The synaptic inputs to a pyramidal

neuron in ICC were simulated by the following equation (Zhou et al., 2012a): Ge(t)=a⋅H(t−t0)⋅(1−e−(t−t0)/τrise)⋅e−(t−t0)/τdecayGe(t)=a⋅H(t−t0)⋅(1−e−(t−t0)/τrise)⋅e−(t−t0)/τdecay Gi(t)=b⋅H(t−t0)⋅(1−e−(t−t0)/τrise)⋅e−(t−t0)/τdecayGi(t)=b⋅H(t−t0)⋅(1−e−(t−t0)/τrise)⋅e−(t−t0)/τdecay 3-MA mw Ge(t) and Gi(t) are the modeled synaptic conductances; a and b are the amplitude factors. a is a Gaussian function with sigma = 0.5 octave and b is a Gaussian with sigma = 1 octave. H(t) is the Heaviside step function; t0 is the onset delay of synaptic input. τrise and τdecay define the shape of the rising phase and decay of the synaptic current. The values for τrise and τdecay were chosen by fitting the average shape of the recorded synaptic responses with the above function. The onset difference between excitatory and inhibitory conductances was set as 2 ms based on our experimental observation. Membrane potential was derived from the simulated synaptic conductances

based on an integrate-and-fire model: Vm(t+dt)=−dtC[Ge(t)∗(Vm(t)−Ee)+Gi(t)∗(Vm(t)−Ei)+Gr(Vm(t)−Er)]+Vm(t)where Vm(t) is the membrane potential at time t, C the whole-cell capacitance, Gr the resting leakage conductance, Er the resting membrane potential (−65 mV). C was measured during experiments, and Gr was calculated based on the equation Gr = C∗Gm/Cm, where Gm, the specific membrane conductance is 2 × 10−5 S/cm2, and Cm, the specific membrane capacitance is 1 × 10−6 F/cm2 ( Hines, 1993 and Stuart and Spruston, 1998). A power-law spike thresholding scheme ( Liu CP-690550 molecular weight et al., 2011 and Miller and Troyer, 2002) was applied as: R(Vm)=k[Vm−Vrest]+Pwhere R is the firing rate, k is the gain factor (set as 9 × 105 to obtain experimentally observed firing rates), and p ( = 3) is the exponent. The “+” indicates

rectification, i.e., the values below zero are set as zero. Varying the Thalidomide p value from 2 to 5 did not qualitatively change our conclusion. Three arithmetic transformation functions examined in this study were: (1) a summation/subtraction between ipsilateral and contralateral responses (Rbi = Rcontra +/− Ripsi); (2) a thresholding of the contralateral response (Rbi = Rcontra +/− k); (3) a multiplicative scaling of the contralateral response (Rbi = k∗Rcontra). Multiple linear regression was applied to model the relationship between the binaural response (Rbi) and the contra- and ipsilateral responses (Rcontra and Ripsi, respectively).

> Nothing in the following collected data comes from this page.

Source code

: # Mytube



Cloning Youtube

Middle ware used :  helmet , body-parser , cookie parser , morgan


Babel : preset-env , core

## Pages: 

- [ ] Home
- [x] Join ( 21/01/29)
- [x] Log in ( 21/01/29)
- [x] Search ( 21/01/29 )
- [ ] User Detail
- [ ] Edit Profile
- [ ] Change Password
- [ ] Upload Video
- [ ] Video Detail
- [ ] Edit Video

The recorded spike responses in the TRF of each neuron were fit with the following function: Rbi = α∗Rcontra + β∗Ripsi + γ. The p values for each variable for each neuron were corrected with Bonferroni correction for multiple tests. Statistical tests indicated that neither Ripsi nor γ contributed significantly to Rbi, and that a multiplicative scaling best described the data.